:: The data ::

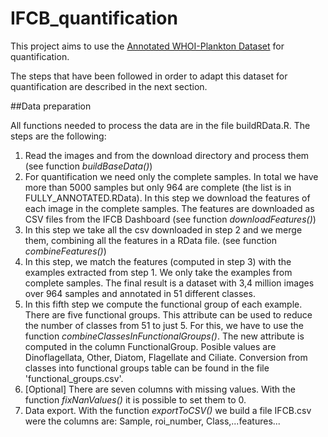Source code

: # IFCB_quantification 

This project aims to use the [Annotated WHOI-Plankton Dataset](https://github.com/hsosik/WHOI-Plankton) for quantification.

The steps that have been followed in order to adapt this dataset for quantification are described in the next section.

##Data preparation

All functions needed to process the data are in the file buildRData.R. The steps are the following:

1. Read the images and from the download directory and process them (see function *buildBaseData()*)
2. For quantification we need only the complete samples. In total we have more than 5000 samples but only 964 are complete (the list is in FULLY_ANNOTATED.RData). In this step we download the features of each image in the complete samples. The features are downloaded as CSV files from the IFCB Dashboard (see function *downloadFeatures()*)
3. In this step we take all the csv downloaded in step 2 and we merge them, combining all the features in a RData file. (see function *combineFeatures()*)
4. In this step, we match the features (computed in step 3) with the examples extracted from step 1. We only take the examples from complete samples. The final result is a dataset with 3,4 million images over 964 samples and annotated in 51 different classes.
5. In this fifth step we compute the functional group of each example. There are five functional groups. This attribute can be used to reduce the number of classes from 51 to just 5. For this, we have to use the function *combineClassesInFunctionalGroups()*. The new attribute is computed in the column FunctionalGroup. Posible values are Dinoflagellata, Other, Diatom, Flagellate and Ciliate. Conversion from classes into functional groups table can be found in the file 'functional_groups.csv'.
6. [Optional] There are seven columns with missing values. With the function *fixNanValues()* it is possible to set them to 0.
7. Data export. With the function *exportToCSV()* we build a file IFCB.csv were the columns are: Sample, roi_number, Class,...features...


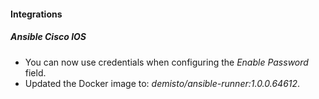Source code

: 
#### Integrations

##### Ansible Cisco IOS

- You can now use credentials when configuring the *Enable Password* field.
- Updated the Docker image to: *demisto/ansible-runner:1.0.0.64612*.
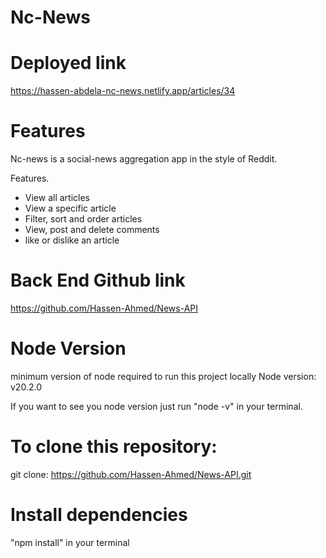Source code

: # Nc-News

# Deployed link

https://hassen-abdela-nc-news.netlify.app/articles/34

# Features

Nc-news is a social-news aggregation app in the style of Reddit.

Features.

-   View all articles
-   View a specific article
-   Filter, sort and order articles
-   View, post and delete comments
-   like or dislike an article

# Back End Github link

https://github.com/Hassen-Ahmed/News-API

# Node Version

minimum version of node required to run this project locally
Node version: v20.2.0

If you want to see you node version just run "node -v" in your terminal.

# To clone this repository:

git clone: https://github.com/Hassen-Ahmed/News-API.git

# Install dependencies

"npm install" in your terminal
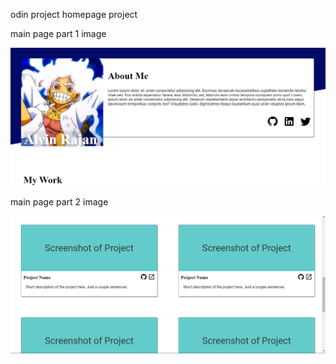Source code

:odin project homepage project


main page part 1 image

![image alt](https://github.com/AlvinRajan/home-page/blob/2b1c7203d92b990f22305caa153e0ed75a054bdd/pageshot-1.png)

main page part 2 image

![image alt](https://github.com/AlvinRajan/home-page/blob/5b5732cf28f76673aeedcfb4cd7852bb73df73bf/pageshot-2.png)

:::

**Instructions to follow:**
Using the entries above, give back exactly the line containing "All functions needed", the line containing "1. Read the", and every line between them, and nothing else.

**Answer box:**
All functions needed to process the data are in the file buildRData.R. The steps are the following:

1. Read the images and from the download directory and process them (see function *buildBaseData()*)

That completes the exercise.